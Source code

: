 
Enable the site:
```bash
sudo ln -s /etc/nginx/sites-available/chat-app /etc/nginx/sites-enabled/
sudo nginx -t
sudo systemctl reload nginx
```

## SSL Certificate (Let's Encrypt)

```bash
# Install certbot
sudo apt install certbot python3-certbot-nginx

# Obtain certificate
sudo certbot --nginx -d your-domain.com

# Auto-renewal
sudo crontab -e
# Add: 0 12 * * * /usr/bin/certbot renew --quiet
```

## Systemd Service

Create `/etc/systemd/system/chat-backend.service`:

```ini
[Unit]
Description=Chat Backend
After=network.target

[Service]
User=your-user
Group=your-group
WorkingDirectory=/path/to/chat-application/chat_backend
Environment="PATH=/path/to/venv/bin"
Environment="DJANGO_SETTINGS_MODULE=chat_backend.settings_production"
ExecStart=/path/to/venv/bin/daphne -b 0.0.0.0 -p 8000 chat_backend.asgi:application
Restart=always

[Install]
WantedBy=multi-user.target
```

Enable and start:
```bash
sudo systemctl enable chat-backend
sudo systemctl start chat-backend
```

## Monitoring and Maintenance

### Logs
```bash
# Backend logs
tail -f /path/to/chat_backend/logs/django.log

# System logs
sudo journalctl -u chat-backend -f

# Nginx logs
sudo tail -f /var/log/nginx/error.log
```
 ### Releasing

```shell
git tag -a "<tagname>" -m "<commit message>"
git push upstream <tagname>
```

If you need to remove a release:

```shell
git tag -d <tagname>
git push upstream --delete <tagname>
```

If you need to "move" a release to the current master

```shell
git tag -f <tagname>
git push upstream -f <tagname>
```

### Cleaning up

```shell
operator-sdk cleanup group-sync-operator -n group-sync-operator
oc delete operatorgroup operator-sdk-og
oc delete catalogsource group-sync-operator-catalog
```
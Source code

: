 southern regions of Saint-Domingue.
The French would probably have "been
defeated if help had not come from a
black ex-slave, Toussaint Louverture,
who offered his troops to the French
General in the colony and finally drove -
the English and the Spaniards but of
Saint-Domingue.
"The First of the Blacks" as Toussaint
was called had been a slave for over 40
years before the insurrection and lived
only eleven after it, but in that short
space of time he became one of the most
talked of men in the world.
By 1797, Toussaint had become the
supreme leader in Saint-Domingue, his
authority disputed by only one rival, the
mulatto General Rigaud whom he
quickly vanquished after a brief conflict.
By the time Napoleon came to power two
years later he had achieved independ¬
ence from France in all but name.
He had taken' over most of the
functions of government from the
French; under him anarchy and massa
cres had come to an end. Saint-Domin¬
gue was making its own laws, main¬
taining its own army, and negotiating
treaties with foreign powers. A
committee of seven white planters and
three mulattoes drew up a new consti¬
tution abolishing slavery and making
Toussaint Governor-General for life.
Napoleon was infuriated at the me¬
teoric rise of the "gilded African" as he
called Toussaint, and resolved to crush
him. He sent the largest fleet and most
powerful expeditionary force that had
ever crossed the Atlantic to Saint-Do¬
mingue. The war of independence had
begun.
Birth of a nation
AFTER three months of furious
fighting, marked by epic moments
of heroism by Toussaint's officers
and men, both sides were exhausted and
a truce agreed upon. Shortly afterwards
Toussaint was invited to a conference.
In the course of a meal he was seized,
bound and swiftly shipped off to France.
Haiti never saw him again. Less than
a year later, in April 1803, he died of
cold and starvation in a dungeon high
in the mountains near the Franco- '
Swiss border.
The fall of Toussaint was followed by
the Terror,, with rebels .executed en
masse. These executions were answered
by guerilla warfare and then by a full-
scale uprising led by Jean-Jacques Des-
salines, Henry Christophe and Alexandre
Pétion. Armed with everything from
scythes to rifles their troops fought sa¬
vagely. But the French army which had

━━━━━━━━

■ **Your objective**:
Please state only the number of lines above that hold the string "certbot".

■ **Written answer**:
4